- Available data
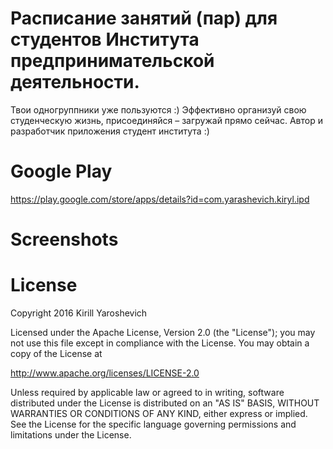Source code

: 

# Расписание занятий (пар) для студентов Института предпринимательской деятельности. 

Твои одногруппники уже пользуются :) Эффективно организуй свою студенческую жизнь, присоединяйся – загружай прямо сейчас.
Автор и разработчик приложения студент института :)

# Google Play

https://play.google.com/store/apps/details?id=com.yarashevich.kiryl.ipd

# Screenshots

# License

Copyright 2016 Kirill Yaroshevich

Licensed under the Apache License, Version 2.0 (the "License");
you may not use this file except in compliance with the License.
You may obtain a copy of the License at

   http://www.apache.org/licenses/LICENSE-2.0

Unless required by applicable law or agreed to in writing, software
distributed under the License is distributed on an "AS IS" BASIS,
WITHOUT WARRANTIES OR CONDITIONS OF ANY KIND, either express or implied.
See the License for the specific language governing permissions and
limitations under the License.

- The problem
Reproduce each line of the material containing the word "under".

- Task output
Licensed under the Apache License, Version 2.0 (the "License");
distributed under the License is distributed on an "AS IS" BASIS,
limitations under the License.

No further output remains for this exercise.